The Brexit Secretary said any withdrawal agreement the Government reaches with the EU will only hold if MPs and peers approve a new piece of legislation to put it into British law.

But he also confirmed that if the Withdrawal Agreement and Implementation Bill is voted down by MPs, the UK will still leave the EU on March 29 2019, without a deal.

How MPs could vote on the EU (withdrawal) bill.
(PA graphic)

The move was seen as an attempted concession to Tory rebels ahead of votes this week on the separate EU (Withdrawal) Bill, also known as the repeal bill, with the Government facing potential defeat on plans to guarantee MPs a “meaningful vote” on the deal.

But it triggered an immediate backlash from potential Tory rebels.

Heidi Allen said Mr Davis’s attempt at a concession was “pointless” as the Government is trying to amend the Withdrawal Bill to say Britain’s membership of the EU will formally end at 11pm GMT on March 29 2019.

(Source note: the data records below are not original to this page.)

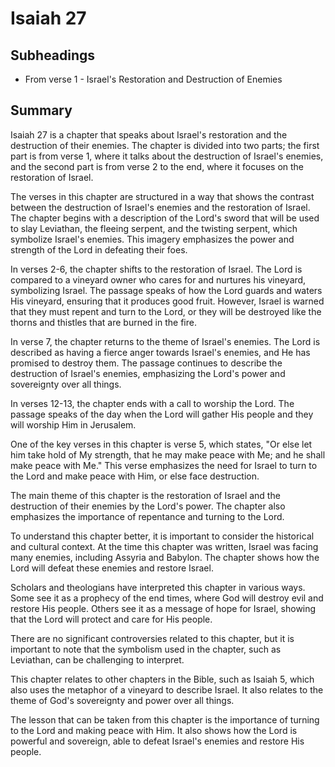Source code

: # Isaiah 27

## Subheadings

* From verse 1 - Israel's Restoration and Destruction of Enemies

## Summary

Isaiah 27 is a chapter that speaks about Israel's restoration and the destruction of their enemies. The chapter is divided into two parts; the first part is from verse 1, where it talks about the destruction of Israel's enemies, and the second part is from verse 2 to the end, where it focuses on the restoration of Israel.

The verses in this chapter are structured in a way that shows the contrast between the destruction of Israel's enemies and the restoration of Israel. The chapter begins with a description of the Lord's sword that will be used to slay Leviathan, the fleeing serpent, and the twisting serpent, which symbolize Israel's enemies. This imagery emphasizes the power and strength of the Lord in defeating their foes.

In verses 2-6, the chapter shifts to the restoration of Israel. The Lord is compared to a vineyard owner who cares for and nurtures his vineyard, symbolizing Israel. The passage speaks of how the Lord guards and waters His vineyard, ensuring that it produces good fruit. However, Israel is warned that they must repent and turn to the Lord, or they will be destroyed like the thorns and thistles that are burned in the fire.

In verse 7, the chapter returns to the theme of Israel's enemies. The Lord is described as having a fierce anger towards Israel's enemies, and He has promised to destroy them. The passage continues to describe the destruction of Israel's enemies, emphasizing the Lord's power and sovereignty over all things.

In verses 12-13, the chapter ends with a call to worship the Lord. The passage speaks of the day when the Lord will gather His people and they will worship Him in Jerusalem.

One of the key verses in this chapter is verse 5, which states, "Or else let him take hold of My strength, that he may make peace with Me; and he shall make peace with Me." This verse emphasizes the need for Israel to turn to the Lord and make peace with Him, or else face destruction.

The main theme of this chapter is the restoration of Israel and the destruction of their enemies by the Lord's power. The chapter also emphasizes the importance of repentance and turning to the Lord.

To understand this chapter better, it is important to consider the historical and cultural context. At the time this chapter was written, Israel was facing many enemies, including Assyria and Babylon. The chapter shows how the Lord will defeat these enemies and restore Israel.

Scholars and theologians have interpreted this chapter in various ways. Some see it as a prophecy of the end times, where God will destroy evil and restore His people. Others see it as a message of hope for Israel, showing that the Lord will protect and care for His people.

There are no significant controversies related to this chapter, but it is important to note that the symbolism used in the chapter, such as Leviathan, can be challenging to interpret.

This chapter relates to other chapters in the Bible, such as Isaiah 5, which also uses the metaphor of a vineyard to describe Israel. It also relates to the theme of God's sovereignty and power over all things.

The lesson that can be taken from this chapter is the importance of turning to the Lord and making peace with Him. It also shows how the Lord is powerful and sovereign, able to defeat Israel's enemies and restore His people.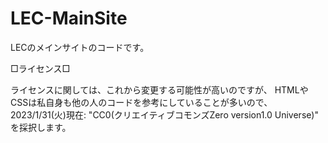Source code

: # LEC-MainSite
LECのメインサイトのコードです。

□ライセンス□

ライセンスに関しては、これから変更する可能性が高いのですが、
HTMLやCSSは私自身も他の人のコードを参考にしていることが多いので、
2023/1/31(火)現在:
"CC0(クリエイティブコモンズZero version1.0 Universe)"
を採択します。
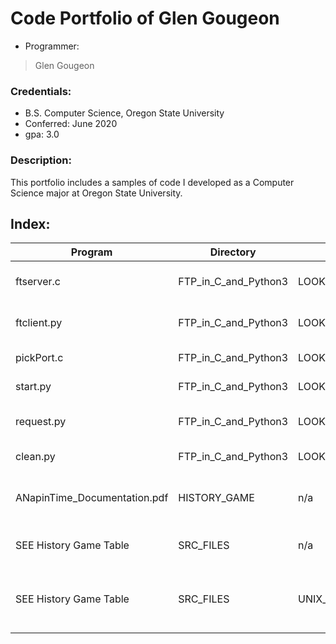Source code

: # Code Portfolio of Glen Gougeon
* Programmer:
> Glen Gougeon
### Credentials:
* B.S. Computer Science, Oregon State University 
* Conferred: June 2020
* gpa: 3.0
### Description:
This portfolio includes a samples of code I developed as
a Computer Science major at Oregon State University. 
## Index:
Program | Directory | Sub-Folder | Description
--------|-----------|------------|------------
ftserver.c | FTP_in_C_and_Python3 | LOOK_HERE | server program for FTP system
ftclient.py | FTP_in_C_and_Python3 | LOOK_HERE | client program for FTP system
pickPort.c | FTP_in_C_and_Python3 | LOOK_HERE | generates 2 ports as files
start.py | FTP_in_C_and_Python3 | LOOK_HERE | set-up script for FTP server 
request.py | FTP_in_C_and_Python3 | LOOK_HERE | simplifies commands to ftclient.py
clean.py | FTP_in_C_and_Python3 | LOOK_HERE | cleans up after testing FTP
ANapinTime_Documentation.pdf | HISTORY_GAME | n/a | Exhaustive documentation of History Game
SEE History Game Table | SRC_FILES | n/a | Source code for History Game
SEE History Game Table | SRC_FILES | UNIX_COMPILED_VERSION | Executables for History Game compiled on OSU server
 
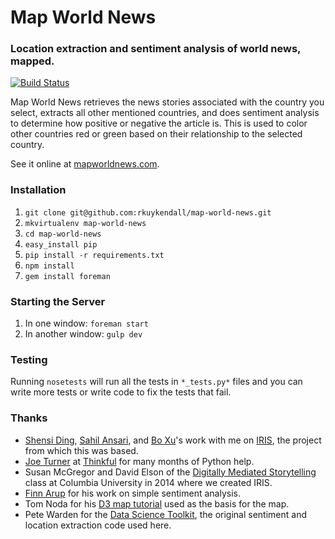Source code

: # Map World News
### Location extraction and sentiment analysis of world news, mapped.

[![Build Status](https://travis-ci.org/rkuykendall/map-world-news.svg?branch=master)](https://travis-ci.org/rkuykendall/map-world-news)

Map World News retrieves the news stories associated with the country you
select, extracts all other mentioned countries, and does sentiment analysis to
determine how positive or negative the article is. This is used to color other
countries red or green based on their relationship to the selected country.

See it online at [mapworldnews.com](http://mapworldnews.com/).

### Installation

1. ``git clone git@github.com:rkuykendall/map-world-news.git``
2. ``mkvirtualenv map-world-news``
3. ``cd map-world-news``
4. ``easy_install pip``
5. ``pip install -r requirements.txt``
6. ``npm install``
7. ``gem install foreman``


### Starting the Server

1. In one window: ``foreman start``
2. In another window: ``gulp dev``


### Testing

Running ``nosetests``  will run all the tests in ``*_tests.py*`` files and you
can write more tests or write code to fix the tests that fail.


### Thanks

*   [Shensi Ding](https://github.com/shensi9), [Sahil Ansari](https://github.com/sahil-ansari), and [Bo Xu](https://github.com/captainbox22)'s work with me on [IRIS](https://github.com/rkuykendall/IRIS-News), the project from which this was based.
*   [Joe Turner](https://github.com/oampo) at [Thinkful](http://www.thinkful.com/) for many months of Python help.
*   Susan McGregor and David Elson of the [Digitally Mediated Storytelling](https://sites.google.com/site/digitallymediatedstorytelling/) class at Columbia University in 2014 where we created IRIS.
*   [Finn Arup](https://github.com/fnielsen/afinn) for his work on simple sentiment analysis.
*   Tom Noda for his [D3 map tutorial](http://www.tnoda.com/blog/2013-12-07) used as the basis for the map.
*   Pete Warden for the [Data Science Toolkit](http://www.datasciencetoolkit.org/), the original sentiment and location extraction code used here.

Reacting to the Brexit Secretary’s announcement, Ms Allen tweeted: “Pointless if we have enshrined a drop dead date in the Bill, & get a deal at 11th hour! There’d be no time! And also offers no safeguard if no deal is reached. Unacceptable.”

Antoinette Sandbach told the Press Association: “The announcement is meaningless if, for any reason, the timetable slips beyond March 2019.”

In a House of Commons statement, Mr Davis announced: “It’s clear that we need to take further steps to provide clarity and certainty both in the negotiations and at home, regarding the implementation of any agreement into United Kingdom law.

“I can now confirm that once we have reached an agreement we will bring forward a specific piece of primary legislation to implement the agreement.”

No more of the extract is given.